Exercise description: From the first line of the data down to and including the line with "### Recommended knowledge", copy everything exactly, leaving out pictures.
* * *
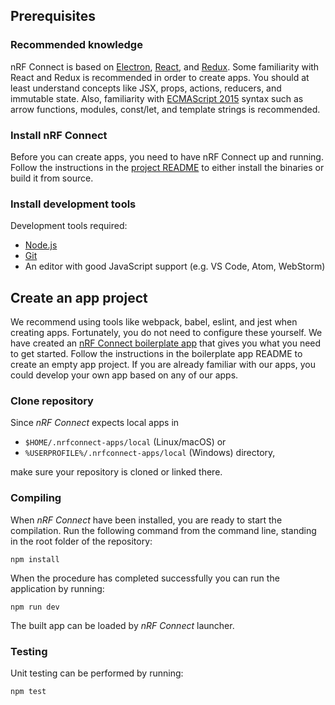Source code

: ## Prerequisites

### Recommended knowledge

nRF Connect is based on [Electron](https://electron.atom.io/), [React](https://facebook.github.io/react/), and [Redux](http://redux.js.org/). Some familiarity with React and Redux is recommended in order to create apps. You should at least understand concepts like JSX, props, actions, reducers, and immutable state. Also, familiarity with [ECMAScript 2015](https://babeljs.io/learn-es2015/) syntax such as arrow functions, modules, const/let, and template strings is recommended.

### Install nRF Connect

Before you can create apps, you need to have nRF Connect up and running. Follow the instructions in the [project README](https://github.com/NordicSemiconductor/pc-nrfconnect-core) to either install the binaries or build it from source.

### Install development tools

Development tools required:

* [Node.js](https://nodejs.org)
* [Git](https://git-scm.com/downloads)
* An editor with good JavaScript support (e.g. VS Code, Atom, WebStorm)

## Create an app project

We recommend using tools like webpack, babel, eslint, and jest when creating apps. Fortunately, you do not need to configure these yourself. We have created an [nRF Connect boilerplate app](https://github.com/NordicSemiconductor/pc-nrfconnect-boilerplate) that gives you what you need to get started. Follow the instructions in the boilerplate app README to create an empty app project. If you are already familiar with our apps, you could develop your own app based on any of our apps.

### Clone repository

Since *nRF Connect* expects local apps in

* `$HOME/.nrfconnect-apps/local` (Linux/macOS) or 
* `%USERPROFILE%/.nrfconnect-apps/local` (Windows) directory,

make sure your repository is cloned or linked there.

### Compiling

When *nRF Connect* have been installed, you are ready to start the compilation. Run the following command from the command line, standing in the root folder of the repository:

    npm install

When the procedure has completed successfully you can run the application by running:

    npm run dev

The built app can be loaded by *nRF Connect* launcher.

### Testing

Unit testing can be performed by running:

    npm test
* * *
Solution to the exercise:
Source code

: ## Prerequisites

### Recommended knowledge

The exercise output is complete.